# HG changeset patch
# User Paul Boddie <paul@boddie.org.uk>
# Date 1252195260 -7200
# Node ID 37a06a948a52c71940b0b9bb2ce7b707582eca8d
# Parent  ffec42ec943a2286a935bc9a5fe95563cf978b4c
Added term retrieval by prefix.
Added a conversion of field values to Unicode in the add_field method.

diff -r ffec42ec943a -r 37a06a948a52 iixr.py
--- a/iixr.py	Sat Sep 05 18:10:50 2009 +0200
+++ b/iixr.py	Sun Sep 06 02:01:00 2009 +0200
@@ -735,7 +735,7 @@
 
         """
         Read a term, its position file offset, its frequency and its document
-        frequence from the term information file.
+        frequency from the term information file.
         """
 
         # Read the prefix length and term suffix.
@@ -879,27 +879,47 @@
 
         self.max_offset = self.terms[-1][1] + 1
 
-    def _find_term(self, term):
+    def _find_closest_entry(self, term):
 
         """
-        Find the position file offset and frequency of 'term' from the term
-        dictionary.
+        Find the offsets and frequencies of 'term' from the term dictionary or
+        the closest term starting with the value of 'term'.
+
+        Return the closest index entry consisting of a term, the position file
+        offset, the term frequency, the document frequency, and the term details
+        file offset.
         """
 
         i = bisect_right(self.terms, (term, self.max_offset, 0, 0)) - 1
 
         # Get the entry position providing the term or one preceding it.
+        # If no entry precedes the requested term, return the very first entry
+        # as the closest.
 
         if i == -1:
-            return None
-
-        found_term, offset, frequency, doc_frequency, info_offset = self.terms[i]
+            return self.terms[0]
+        else:
+            return self.terms[i]
+
+    def _find_closest_term(self, term):
+
+        """
+        Find the offsets and frequencies of 'term' from the term dictionary or
+        the closest term starting with the value of 'term'.
+
+        Return the closest term (or the term itself), the position file offset,
+        the term frequency, the document frequency, and the term details file
+        offset (or None if the reader is already positioned).
+        """
+
+        found_term, offset, frequency, doc_frequency, info_offset = self._find_closest_entry(term)
 
         # Where the term is found immediately, return the offset and
-        # frequencies.
-
-        if term == found_term:
-            return offset, frequency, doc_frequency
+        # frequencies.
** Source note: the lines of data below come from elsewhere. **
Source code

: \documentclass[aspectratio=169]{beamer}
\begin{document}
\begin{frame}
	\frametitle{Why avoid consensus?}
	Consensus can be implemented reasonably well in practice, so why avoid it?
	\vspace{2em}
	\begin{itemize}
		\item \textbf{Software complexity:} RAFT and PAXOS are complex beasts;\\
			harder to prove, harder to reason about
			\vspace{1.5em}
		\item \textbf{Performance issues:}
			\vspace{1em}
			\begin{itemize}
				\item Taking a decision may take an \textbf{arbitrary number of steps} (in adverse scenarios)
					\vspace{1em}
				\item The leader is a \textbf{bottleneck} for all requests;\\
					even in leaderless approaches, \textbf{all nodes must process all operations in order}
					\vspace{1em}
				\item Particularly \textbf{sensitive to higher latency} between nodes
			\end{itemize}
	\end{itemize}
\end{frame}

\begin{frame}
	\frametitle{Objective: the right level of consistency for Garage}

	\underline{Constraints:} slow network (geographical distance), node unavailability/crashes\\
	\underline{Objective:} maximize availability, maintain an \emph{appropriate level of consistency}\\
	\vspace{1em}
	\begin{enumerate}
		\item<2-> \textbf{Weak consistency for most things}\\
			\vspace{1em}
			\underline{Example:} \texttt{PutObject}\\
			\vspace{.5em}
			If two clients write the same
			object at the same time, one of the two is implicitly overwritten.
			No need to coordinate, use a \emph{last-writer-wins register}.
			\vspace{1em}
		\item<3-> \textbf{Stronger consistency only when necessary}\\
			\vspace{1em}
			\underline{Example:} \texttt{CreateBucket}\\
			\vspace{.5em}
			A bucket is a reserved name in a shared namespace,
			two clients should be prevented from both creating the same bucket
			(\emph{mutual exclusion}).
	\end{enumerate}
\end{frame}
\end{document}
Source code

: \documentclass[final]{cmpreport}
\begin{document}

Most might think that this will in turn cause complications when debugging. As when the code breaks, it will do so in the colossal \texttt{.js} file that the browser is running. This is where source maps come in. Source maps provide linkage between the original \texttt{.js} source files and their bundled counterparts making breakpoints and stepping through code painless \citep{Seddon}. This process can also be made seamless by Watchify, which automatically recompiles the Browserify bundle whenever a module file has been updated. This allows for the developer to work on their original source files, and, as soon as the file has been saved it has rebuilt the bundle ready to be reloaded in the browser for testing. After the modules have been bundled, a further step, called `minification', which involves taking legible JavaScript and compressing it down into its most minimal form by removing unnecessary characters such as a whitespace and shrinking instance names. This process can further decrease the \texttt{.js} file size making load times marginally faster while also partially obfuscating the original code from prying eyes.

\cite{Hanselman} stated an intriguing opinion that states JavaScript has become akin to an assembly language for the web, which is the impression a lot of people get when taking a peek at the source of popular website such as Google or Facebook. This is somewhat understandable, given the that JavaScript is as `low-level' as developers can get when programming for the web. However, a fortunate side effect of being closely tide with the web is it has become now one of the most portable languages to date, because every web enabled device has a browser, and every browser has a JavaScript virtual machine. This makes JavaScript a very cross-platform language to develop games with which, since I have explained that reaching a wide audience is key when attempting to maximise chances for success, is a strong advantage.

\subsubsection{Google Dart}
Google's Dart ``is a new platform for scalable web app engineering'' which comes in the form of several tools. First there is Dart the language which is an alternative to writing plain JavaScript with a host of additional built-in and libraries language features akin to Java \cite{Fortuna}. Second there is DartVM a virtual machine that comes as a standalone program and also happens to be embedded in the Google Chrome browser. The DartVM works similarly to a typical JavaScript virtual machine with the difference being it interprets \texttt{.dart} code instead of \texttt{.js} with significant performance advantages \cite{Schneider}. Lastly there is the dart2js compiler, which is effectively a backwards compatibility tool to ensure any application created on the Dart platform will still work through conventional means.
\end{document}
If the term does not appear, return the details of the
+        # closest entry.
+
+        if term <= found_term:
+            return found_term, offset, frequency, doc_frequency, info_offset
 
         # Otherwise, seek past the index term's entry in the information file
         # and scan for the desired term.
@@ -912,19 +932,32 @@
             except EOFError:
                 pass
 
-            # If the term is found, return the offset and frequencies.
-
-            if term == found_term:
-                return offset, frequency, doc_frequency
-            else:
-                return None
+            return found_term, offset, frequency, doc_frequency, None
+
+    def _find_term(self, term):
+
+        """
+        Find the position file offset and frequency of 'term' from the term
+        dictionary.
+        """
+
+        found_term, offset, frequency, doc_frequency, info_offset = self._find_closest_term(term)
+
+        # If the term is found, return the offset and frequencies.
+
+        if term == found_term:
+            return offset, frequency, doc_frequency
+        else:
+            return None
+
+    def _get_positions(self, offset, doc_frequency):
+        return self.position_dict_reader.read_term_positions(offset, doc_frequency)
+
+    # Sequential access methods.
 
     def rewind(self):
         self.info_reader.rewind()
 
-    def _get_positions(self, offset, doc_frequency):
-        return self.position_dict_reader.read_term_positions(offset, doc_frequency)
-
     def read_term(self):
 
         """
@@ -936,6 +969,35 @@
         positions = self._get_positions(offset, doc_frequency)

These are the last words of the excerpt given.